DESCRIPTION OF THE TASK
List every line below containing "ways".

***

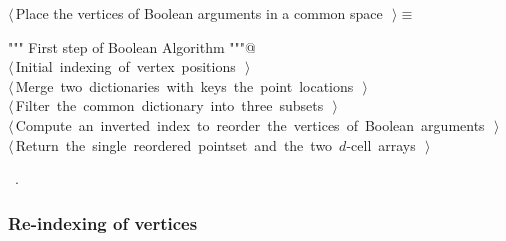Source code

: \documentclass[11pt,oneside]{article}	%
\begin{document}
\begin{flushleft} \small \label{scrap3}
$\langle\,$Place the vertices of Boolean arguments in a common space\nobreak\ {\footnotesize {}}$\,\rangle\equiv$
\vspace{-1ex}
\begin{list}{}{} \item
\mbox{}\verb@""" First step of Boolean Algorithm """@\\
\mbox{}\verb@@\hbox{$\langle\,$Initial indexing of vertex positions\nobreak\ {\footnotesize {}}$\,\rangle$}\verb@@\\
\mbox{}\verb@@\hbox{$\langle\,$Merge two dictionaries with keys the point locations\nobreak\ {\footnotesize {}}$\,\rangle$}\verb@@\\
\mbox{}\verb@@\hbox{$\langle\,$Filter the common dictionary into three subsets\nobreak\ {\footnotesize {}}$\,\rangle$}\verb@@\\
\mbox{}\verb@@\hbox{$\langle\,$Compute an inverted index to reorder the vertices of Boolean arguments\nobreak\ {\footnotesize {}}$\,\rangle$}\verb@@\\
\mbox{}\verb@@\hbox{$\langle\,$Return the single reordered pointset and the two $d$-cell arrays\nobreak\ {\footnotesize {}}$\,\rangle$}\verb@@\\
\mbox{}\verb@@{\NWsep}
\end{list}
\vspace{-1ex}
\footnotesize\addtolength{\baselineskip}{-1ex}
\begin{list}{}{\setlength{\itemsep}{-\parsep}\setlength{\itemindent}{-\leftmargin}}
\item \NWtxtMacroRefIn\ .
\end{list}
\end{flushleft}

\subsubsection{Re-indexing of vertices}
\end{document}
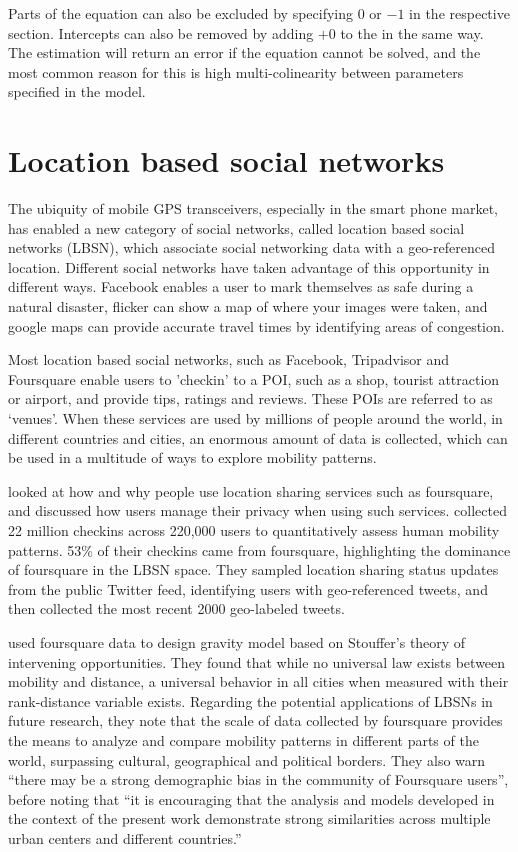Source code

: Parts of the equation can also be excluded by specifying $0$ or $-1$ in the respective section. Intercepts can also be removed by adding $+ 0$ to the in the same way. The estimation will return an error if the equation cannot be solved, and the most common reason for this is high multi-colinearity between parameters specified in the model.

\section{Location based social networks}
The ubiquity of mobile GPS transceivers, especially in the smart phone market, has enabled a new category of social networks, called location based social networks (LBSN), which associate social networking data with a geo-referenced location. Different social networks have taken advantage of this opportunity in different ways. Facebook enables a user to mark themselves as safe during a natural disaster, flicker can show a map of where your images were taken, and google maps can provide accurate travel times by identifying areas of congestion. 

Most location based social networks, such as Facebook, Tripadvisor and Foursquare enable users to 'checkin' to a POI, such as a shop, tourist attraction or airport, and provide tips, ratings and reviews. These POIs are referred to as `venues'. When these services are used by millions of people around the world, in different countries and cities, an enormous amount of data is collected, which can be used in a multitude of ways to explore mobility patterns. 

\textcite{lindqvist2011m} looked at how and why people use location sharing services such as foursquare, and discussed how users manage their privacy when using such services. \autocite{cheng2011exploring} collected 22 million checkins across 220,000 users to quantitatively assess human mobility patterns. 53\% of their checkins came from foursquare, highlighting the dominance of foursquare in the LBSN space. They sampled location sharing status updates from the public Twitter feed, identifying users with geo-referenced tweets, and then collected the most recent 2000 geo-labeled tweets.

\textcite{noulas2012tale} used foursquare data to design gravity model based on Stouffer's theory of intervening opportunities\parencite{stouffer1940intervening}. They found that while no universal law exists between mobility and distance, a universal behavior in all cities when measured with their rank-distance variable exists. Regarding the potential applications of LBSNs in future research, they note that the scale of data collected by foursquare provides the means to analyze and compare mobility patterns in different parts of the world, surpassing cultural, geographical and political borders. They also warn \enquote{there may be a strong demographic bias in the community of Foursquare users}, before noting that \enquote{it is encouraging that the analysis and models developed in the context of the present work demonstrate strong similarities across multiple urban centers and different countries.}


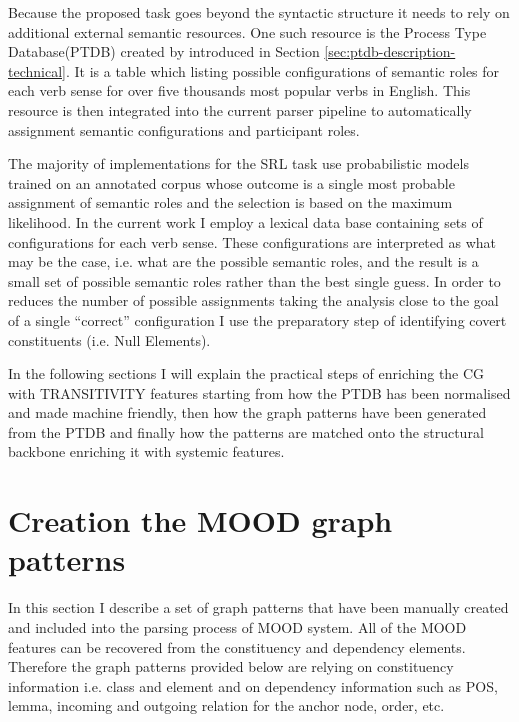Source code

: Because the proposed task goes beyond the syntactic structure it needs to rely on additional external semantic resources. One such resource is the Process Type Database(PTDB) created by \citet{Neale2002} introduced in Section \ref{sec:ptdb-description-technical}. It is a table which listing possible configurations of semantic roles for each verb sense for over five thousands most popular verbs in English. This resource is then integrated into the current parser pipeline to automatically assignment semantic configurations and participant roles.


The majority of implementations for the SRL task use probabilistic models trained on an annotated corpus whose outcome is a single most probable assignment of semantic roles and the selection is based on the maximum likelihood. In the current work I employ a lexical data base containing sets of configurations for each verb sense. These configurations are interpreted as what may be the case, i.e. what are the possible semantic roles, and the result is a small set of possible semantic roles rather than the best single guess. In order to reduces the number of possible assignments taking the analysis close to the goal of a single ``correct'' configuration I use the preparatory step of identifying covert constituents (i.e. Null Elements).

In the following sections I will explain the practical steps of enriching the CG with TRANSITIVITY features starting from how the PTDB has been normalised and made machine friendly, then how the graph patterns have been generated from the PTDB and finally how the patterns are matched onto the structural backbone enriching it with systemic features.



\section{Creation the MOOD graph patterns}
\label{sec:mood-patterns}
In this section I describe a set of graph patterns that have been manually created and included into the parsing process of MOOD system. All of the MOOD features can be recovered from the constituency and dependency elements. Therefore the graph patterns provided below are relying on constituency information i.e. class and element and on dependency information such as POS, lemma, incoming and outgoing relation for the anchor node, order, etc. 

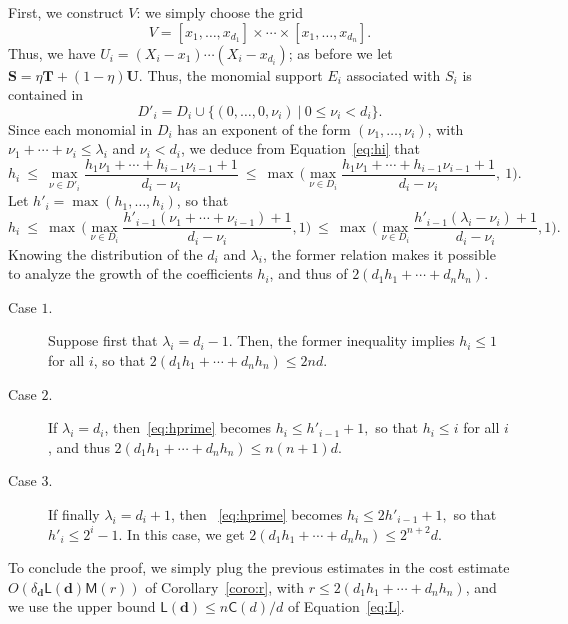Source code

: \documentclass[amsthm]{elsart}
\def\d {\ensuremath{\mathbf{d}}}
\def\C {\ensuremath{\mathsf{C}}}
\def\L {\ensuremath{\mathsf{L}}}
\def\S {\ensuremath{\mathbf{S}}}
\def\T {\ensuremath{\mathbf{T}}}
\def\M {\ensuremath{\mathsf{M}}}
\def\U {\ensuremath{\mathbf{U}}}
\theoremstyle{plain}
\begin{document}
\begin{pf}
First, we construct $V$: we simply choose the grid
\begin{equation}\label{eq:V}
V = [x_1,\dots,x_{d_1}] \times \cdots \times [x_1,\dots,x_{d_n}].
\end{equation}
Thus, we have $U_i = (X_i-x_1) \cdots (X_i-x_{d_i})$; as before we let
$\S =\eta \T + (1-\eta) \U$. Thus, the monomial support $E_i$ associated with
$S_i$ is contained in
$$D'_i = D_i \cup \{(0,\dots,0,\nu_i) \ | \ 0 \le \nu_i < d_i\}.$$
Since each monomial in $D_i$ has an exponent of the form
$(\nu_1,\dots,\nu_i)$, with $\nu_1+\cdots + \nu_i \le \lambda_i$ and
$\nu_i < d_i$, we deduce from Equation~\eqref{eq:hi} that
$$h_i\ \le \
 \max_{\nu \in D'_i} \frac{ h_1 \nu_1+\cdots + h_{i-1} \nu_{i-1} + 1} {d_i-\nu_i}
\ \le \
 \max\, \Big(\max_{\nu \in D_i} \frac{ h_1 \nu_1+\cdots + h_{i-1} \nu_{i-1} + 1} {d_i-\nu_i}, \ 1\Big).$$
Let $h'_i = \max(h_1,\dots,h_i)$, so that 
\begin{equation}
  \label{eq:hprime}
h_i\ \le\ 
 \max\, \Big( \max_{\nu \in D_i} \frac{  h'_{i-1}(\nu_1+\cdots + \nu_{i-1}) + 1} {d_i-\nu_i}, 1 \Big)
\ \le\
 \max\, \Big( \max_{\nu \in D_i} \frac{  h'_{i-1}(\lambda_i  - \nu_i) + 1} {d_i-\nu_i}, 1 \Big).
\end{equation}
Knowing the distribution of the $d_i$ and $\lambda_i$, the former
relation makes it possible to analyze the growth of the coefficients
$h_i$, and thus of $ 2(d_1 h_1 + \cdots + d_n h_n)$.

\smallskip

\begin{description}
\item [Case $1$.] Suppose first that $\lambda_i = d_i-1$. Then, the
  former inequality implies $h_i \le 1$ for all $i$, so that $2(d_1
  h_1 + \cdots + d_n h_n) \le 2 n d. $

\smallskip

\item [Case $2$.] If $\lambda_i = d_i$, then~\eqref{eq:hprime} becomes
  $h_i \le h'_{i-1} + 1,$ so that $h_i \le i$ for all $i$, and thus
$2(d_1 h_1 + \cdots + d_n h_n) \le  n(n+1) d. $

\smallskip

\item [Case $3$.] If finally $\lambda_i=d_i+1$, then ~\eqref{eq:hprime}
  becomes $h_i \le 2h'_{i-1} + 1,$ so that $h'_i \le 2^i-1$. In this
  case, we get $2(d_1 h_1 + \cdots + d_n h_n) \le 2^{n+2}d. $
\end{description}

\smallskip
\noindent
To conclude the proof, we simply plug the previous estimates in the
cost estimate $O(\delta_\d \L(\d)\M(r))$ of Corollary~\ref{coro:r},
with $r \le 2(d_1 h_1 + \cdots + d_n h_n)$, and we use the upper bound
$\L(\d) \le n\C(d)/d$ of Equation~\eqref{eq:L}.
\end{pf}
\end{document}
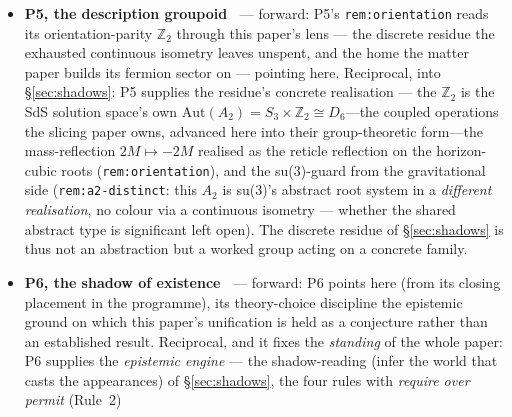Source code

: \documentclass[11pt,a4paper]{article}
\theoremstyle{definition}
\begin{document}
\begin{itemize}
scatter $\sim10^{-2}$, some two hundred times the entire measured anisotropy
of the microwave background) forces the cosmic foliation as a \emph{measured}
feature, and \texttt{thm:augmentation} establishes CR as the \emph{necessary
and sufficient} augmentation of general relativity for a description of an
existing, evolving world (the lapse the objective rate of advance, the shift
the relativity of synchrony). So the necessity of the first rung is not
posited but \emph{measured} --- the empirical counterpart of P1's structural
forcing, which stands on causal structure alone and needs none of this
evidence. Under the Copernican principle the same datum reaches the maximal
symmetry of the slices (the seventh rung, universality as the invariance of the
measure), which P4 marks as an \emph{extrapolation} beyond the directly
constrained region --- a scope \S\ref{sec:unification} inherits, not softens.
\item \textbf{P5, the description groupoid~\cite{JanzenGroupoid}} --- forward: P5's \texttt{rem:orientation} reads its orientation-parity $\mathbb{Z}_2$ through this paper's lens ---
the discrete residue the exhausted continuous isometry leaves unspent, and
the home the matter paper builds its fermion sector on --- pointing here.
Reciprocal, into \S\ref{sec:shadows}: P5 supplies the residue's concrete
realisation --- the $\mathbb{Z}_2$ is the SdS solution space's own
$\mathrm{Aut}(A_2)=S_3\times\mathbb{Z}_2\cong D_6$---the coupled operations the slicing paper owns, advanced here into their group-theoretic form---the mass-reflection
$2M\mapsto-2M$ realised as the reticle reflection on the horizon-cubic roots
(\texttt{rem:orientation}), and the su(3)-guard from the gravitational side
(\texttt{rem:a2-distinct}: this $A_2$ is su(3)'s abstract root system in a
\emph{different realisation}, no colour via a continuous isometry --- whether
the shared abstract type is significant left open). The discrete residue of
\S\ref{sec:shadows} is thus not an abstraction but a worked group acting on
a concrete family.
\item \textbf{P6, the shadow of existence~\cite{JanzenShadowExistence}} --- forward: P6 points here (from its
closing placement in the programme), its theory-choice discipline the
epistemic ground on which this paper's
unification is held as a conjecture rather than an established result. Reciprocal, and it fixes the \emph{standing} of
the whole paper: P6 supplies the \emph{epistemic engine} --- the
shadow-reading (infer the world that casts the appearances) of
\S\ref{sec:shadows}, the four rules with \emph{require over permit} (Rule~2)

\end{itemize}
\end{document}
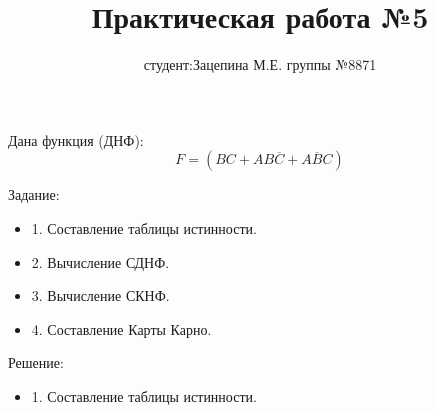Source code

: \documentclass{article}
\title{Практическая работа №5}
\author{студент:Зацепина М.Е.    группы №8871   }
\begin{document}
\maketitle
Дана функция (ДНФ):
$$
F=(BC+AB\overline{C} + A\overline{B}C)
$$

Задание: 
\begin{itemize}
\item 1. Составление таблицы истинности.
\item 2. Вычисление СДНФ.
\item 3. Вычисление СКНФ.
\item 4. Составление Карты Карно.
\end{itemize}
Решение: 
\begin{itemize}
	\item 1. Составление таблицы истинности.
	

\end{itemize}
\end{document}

***

TASK RESULT
The ubiquity of mobile GPS transceivers, especially in the smart phone market, has enabled a new category of social networks, called location based social networks (LBSN), which associate social networking data with a geo-referenced location. Different social networks have taken advantage of this opportunity in different ways. Facebook enables a user to mark themselves as safe during a natural disaster, flicker can show a map of where your images were taken, and google maps can provide accurate travel times by identifying areas of congestion. 
Most location based social networks, such as Facebook, Tripadvisor and Foursquare enable users to 'checkin' to a POI, such as a shop, tourist attraction or airport, and provide tips, ratings and reviews. These POIs are referred to as `venues'. When these services are used by millions of people around the world, in different countries and cities, an enormous amount of data is collected, which can be used in a multitude of ways to explore mobility patterns. 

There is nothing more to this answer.